Ağır depresyon çocukluk döneminden yaşlılığa kadar her yaşta meydana gelebilir. Kadınlarda görülme oranı daha yaygındır. Bir kez depresyon geçiren kişiler ilerleyen yaşlarında depresyona tekrar yakalanabilirler.
Ağır Depresyon Tanısı Nasıl Konur?
Kişiye ağır depresyon tanısı konulabilmesi için öncelikle bir uzman tarafından değerlendirilmesi gerekir.
Aşağıda belirtilen maddelerin en az 5 tanesinin kişide bulunması ve en az 15 gün süre ile gün boyu gerçekleşmesi gerekmektedir.
- Depresif duygu durum bozukluğu
- Keyif almama, ilgisizliğin başlaması- isteğin azalması
- Yeme içmenin azalması ya da artması
- Uyku eksikliği veya çok uyuma isteği
- Düşüncenin ve fiziksel aktivitelerin yavaşlaması
- Enerji eksikliği, bitkinlik
- Değersizlik ve suçluluk hissi
- İşlev kaybı ve intihar eğilimi meydana gelir.
- Farklı ruhsal hastalıkla anlatılmaz.
- Kişi manik ya da hipomanik nöbet geçirmez.
Ağır Depresyon Tedavisi Nasıldır?
Ağır depresyon, (majör depresif bozukluk) bir uzman tarafından destek almadan tedavi edilebilen bir hastalık değildir. Bu hastalığın belirtilerini kontrol altında tutmak için uzman tarafından kişiye antidepresan ilaçlar önerilir. Kişinin duygu durumunu gözlemlemek için psikoterapi yada konuşma terapisi de tavsiye edilebilir. Bunun yanında hipnoz yöntemi de bu uygulamalara ek olarak depresyon tedavisi yöntemleri olarak kullanılabilir.

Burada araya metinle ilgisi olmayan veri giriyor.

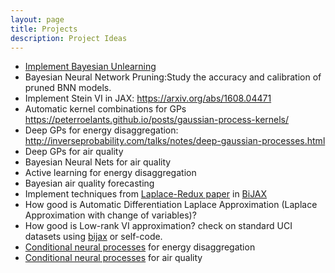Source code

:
 ```yaml
---
layout: page
title: Projects
description: Project Ideas
---
```


- [Implement Bayesian Unlearning](https://arxiv.org/pdf/2207.03227.pdf)
- Bayesian Neural Network Pruning:Study the accuracy and calibration of pruned BNN models. 
- Implement Stein VI in JAX: https://arxiv.org/abs/1608.04471
- Automatic kernel combinations for GPs https://peterroelants.github.io/posts/gaussian-process-kernels/
- Deep GPs for energy disaggregation: http://inverseprobability.com/talks/notes/deep-gaussian-processes.html
- Deep GPs for air quality
- Bayesian Neural Nets for air quality
- Active learning for energy disaggregation
- Bayesian air quality forecasting
- Implement techniques from [Laplace-Redux paper](https://github.com/AlexImmer/Laplace) in [BiJAX](https://github.com/patel-zeel/bijax)
- How good is Automatic Differentiation Laplace Approximation (Laplace Approximation with change of variables)?
- How good is Low-rank VI approximation? check on standard UCI datasets using [bijax](https://github.com/patel-zeel/bijax) or self-code.
- [Conditional neural processes](https://arxiv.org/pdf/1807.01613.pdf) for energy disaggregation
- [Conditional neural processes](https://arxiv.org/pdf/1807.01613.pdf) for air quality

Bazen antidepresanlara ek olarak bazı ilaçlar, hastalığın tedavi edilmesinde daha etkin olabilir. Klinik depresyon için başka tedavi yöntemleri de mevcuttur. Elektrokonvülsif terapi (ECT) , ilaçlar etkisini göstermediğinde ya da belirtiler önemli olduğunda kullanılabilir. Düzenli olarak kullanılan antidepresanlar, etkisini 2-3 hafta sonra göstermeye başlar.
Ağır depresyon tedavisinde etkili olan yöntemlerden bir diğeri ise kişinin beslenmesine dikkat etmesidir. Beslenmenin yanında spor yapmak bireyi zinde tutar ve ruh halini olumlu yönde etkiler. Birey stresini bilinçli olarak yönetmeye çalışıp, sosyal ilişkilerini devam ettirirse sağlığına daha hızlı kavuşur. Bireyler profesyonel tedaviye ek olarak, bu kişisel bakım yöntemlerini kullanarak kendisine yardımcı olabilir.